Premature as such labels may seem, the game is of critical importance to both managers. For Sir Alex it represents the first opportunity since the Treble to measure his players' hunger against strong opposition in a competitive context.

Similarly, the home of Matt Busby's original "Babes" is the ideal setting for David O'Leary to gauge the progress of his "Babies", and the extent to which Michael Duberry, Danny Mills, Michael Bridges and now Darren Huckerby are likely to accelerate it.

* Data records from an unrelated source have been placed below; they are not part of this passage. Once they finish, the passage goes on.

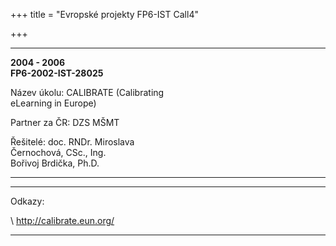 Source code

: +++
title = "Evropské projekty FP6-IST Call4" 

+++

  ----------------------- ----------------------- -----------------------
  **2004 - 2006                                   \
  FP6-2002-IST-28025**                            

  Název úkolu:            CALIBRATE (Calibrating  
                          eLearning in Europe)    

  Partner za ČR:          DZS MŠMT                

  Řešitelé:               doc. RNDr. Miroslava    
                          Černochová, CSc., Ing.  
                          Bořivoj Brdička, Ph.D.  
  ----------------------- ----------------------- -----------------------

  ----------------------------------- ------------------------------------------------------------------------
  Odkazy:                             [](http://calibrate.eun.org/ww/en/pub/calibrate_project/home_page.htm)

  \                                   <http://calibrate.eun.org/>
  ----------------------------------- ------------------------------------------------------------------------
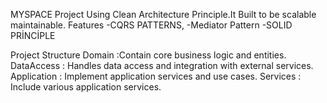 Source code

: MYSPACE Project Using Clean Architecture Principle.It Built to be scalable maintainable.
Features
-CQRS PATTERNS,
-Mediator Pattern
-SOLID PRİNCİPLE

Project Structure 
Domain :Contain core business logic and entities.
DataAccess : Handles data access and integration with external services.
Application : Implement application services and use cases.
Services : Include various application services. 

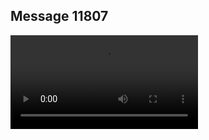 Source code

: ## Message 11807



![Video](https://data.iron-swords.co.il/2024/September/25/https://data.iron-swords.co.il/2024/September/25/11807/11807_media.mp4)
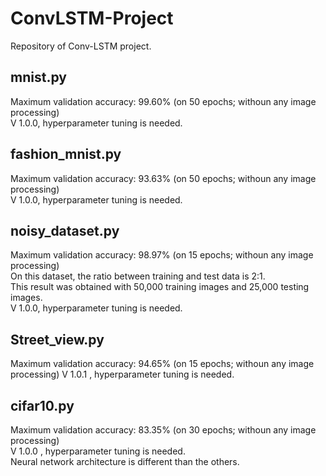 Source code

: # ConvLSTM-Project
Repository of Conv-LSTM project.

## mnist.py
Maximum validation accuracy: 99.60% (on 50 epochs; withoun any image processing)<br>
V 1.0.0, hyperparameter tuning is needed.

## fashion_mnist.py
Maximum validation accuracy: 93.63% (on 50 epochs; withoun any image processing)<br>
V 1.0.0, hyperparameter tuning is needed.

## noisy_dataset.py
Maximum validation accuracy: 98.97% (on 15 epochs; withoun any image processing)<br>
On this dataset, the ratio between training and test data is 2:1.<br>
This result was obtained with 50,000 training images and 25,000 testing images. <br>
V 1.0.0, hyperparameter tuning is needed.

## Street_view.py
Maximum validation accuracy: 94.65% (on 15 epochs; withoun any image processing)
V 1.0.1 , hyperparameter tuning is needed.

## cifar10.py
Maximum validation accuracy: 83.35% (on 30 epochs; withoun any image processing) <br>
V 1.0.0 , hyperparameter tuning is needed.<br>
Neural network architecture is different than the others.

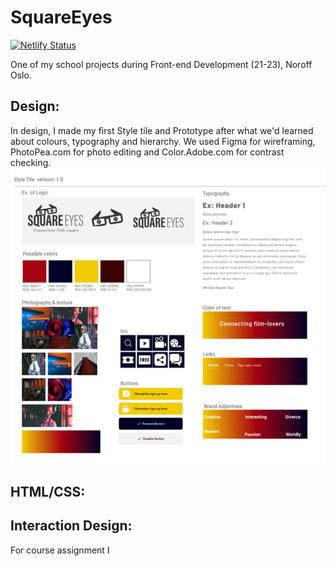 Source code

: # SquareEyes
[![Netlify Status](https://api.netlify.com/api/v1/badges/b90091bf-5a64-475d-ba8d-aa91a95700bb/deploy-status)](https://app.netlify.com/sites/squareeyes-c53e51/deploys)

One of my school projects during Front-end Development (21-23), Noroff Oslo.



## Design:
In design, I made my first Style tile and Prototype after what we'd learned about colours, typography and hierarchy.
We used Figma for wireframing, PhotoPea.com for photo editing and Color.Adobe.com for contrast checking.  
![](.readme/squareeyes-style-tile1.0.jpg)

## HTML/CSS:


## Interaction Design:
For course assignment I  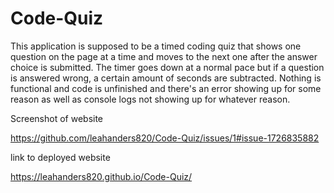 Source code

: # Code-Quiz


This application is supposed to be a timed coding quiz that shows one question on the page at a time and moves to the next one after the answer choice is submitted. The timer goes down at a normal pace but if a question is answered wrong, a certain amount of seconds are subtracted. Nothing is functional and code is unfinished and there's an error showing up for some reason as well as console logs not showing up for whatever reason.

Screenshot of website

https://github.com/leahanders820/Code-Quiz/issues/1#issue-1726835882

link to deployed website

https://leahanders820.github.io/Code-Quiz/ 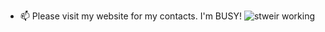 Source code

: - 📫 Please visit my website for my contacts.
I'm BUSY!
![stweir working](https://github.com/ariatgz/ariatgz/assets/100978388/82677612-cb46-4edd-a3dd-ec08d3e37dd2)
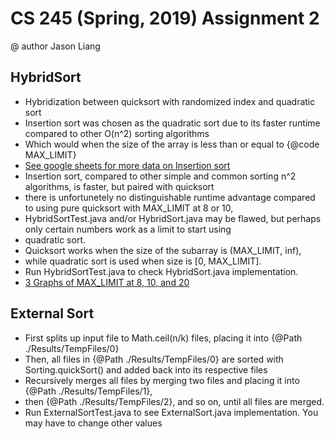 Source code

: # CS 245 (Spring, 2019) Assignment 2
@ author Jason Liang


## HybridSort
* Hybridization between quicksort with randomized index and quadratic sort
* Insertion sort was chosen as the quadratic sort due to its faster runtime compared to other O(n^2) sorting algorithms
* Which would when the size of the array is less than or equal to {@code MAX_LIMIT}
* [See google sheets for more data on Insertion sort](https://docs.google.com/spreadsheets/u/1/d/15ewFukHKzX-k4qXkG9Co_vuDtdN1jh1fTLcg1JW4whs/edit?usp=drive_web&ouid=108260742411014476318)
* Insertion sort, compared to other simple and common sorting n^2 algorithms, is faster, but paired with quicksort
* there is unfortunetely no distinguishable runtime advantage compared to using pure quicksort with MAX_LIMIT at 8 or 10,
* HybridSortTest.java and/or HybridSort.java may be flawed, but perhaps only certain numbers work as a limit to start using
* quadratic sort.
* Quicksort works when the size of the subarray is (MAX_LIMIT, inf),
* while quadratic sort is used when size is [0, MAX_LIMIT].
* Run HybridSortTest.java to check HybridSort.java implementation.
* [3 Graphs of MAX_LIMIT at 8, 10, and 20](https://docs.google.com/spreadsheets/d/1z47XZFkWiQFQCuW-4UbO4_WVLb9B7CxVBEtJ6s9fEcM/edit?usp=sharing)


## External Sort
* First splits up input file to Math.ceil(n/k) files, placing it into {@Path ./Results/TempFiles/0}
* Then, all files in {@Path ./Results/TempFiles/0} are sorted with Sorting.quickSort() and added back into its respective files
* Recursively merges all files by merging two files and placing it into {@Path ./Results/TempFiles/1},
* then {@Path ./Results/TempFiles/2}, and so on, until all files are merged.
* Run ExternalSortTest.java to see ExternalSort.java implementation. You may have to change other values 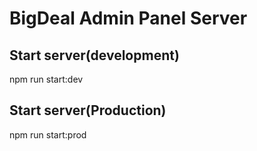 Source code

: # BigDeal Admin Panel Server

## Start server(development)

npm run start:dev

## Start server(Production)

npm run start:prod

It may be early doors, as Ferguson's predecessor would say, but Leeds look better equipped to attack United on their own patch than at any time since Don Revie's day.

O'Leary might have more circumspect ideas - you can take the man out of Arsenal, but you can't etc - though it would run counter to his entire approach since succeeding George Graham if he set out merely to spoil.

That said, this fixture tends to be as attritional as they come. Leeds must earn the right to play by countering the power of Roy Keane and matching the prodigious work-rate of all around him. When they last won at Old Trafford, with Brian Flynn's goal in 1981, several of the present squad really were little more than babies.

One thing is for certain. The assistance which Leeds' defeat of Arsenal in May rendered to United's cause will do nothing to enhance their reception, especially if their followers persist with those shaming taunts about the Munich disaster.

Even with only a week gone, the League table shows five of last season's top six among the half-dozen pacesetters. Arsenal sit where they finished in the spring, just behind the leaders, and will dislodge Aston Villa from their perch (at least until Villa face West Ham on Monday) if their first visit to Sunderland's Stadium of Light delivers maximum points today.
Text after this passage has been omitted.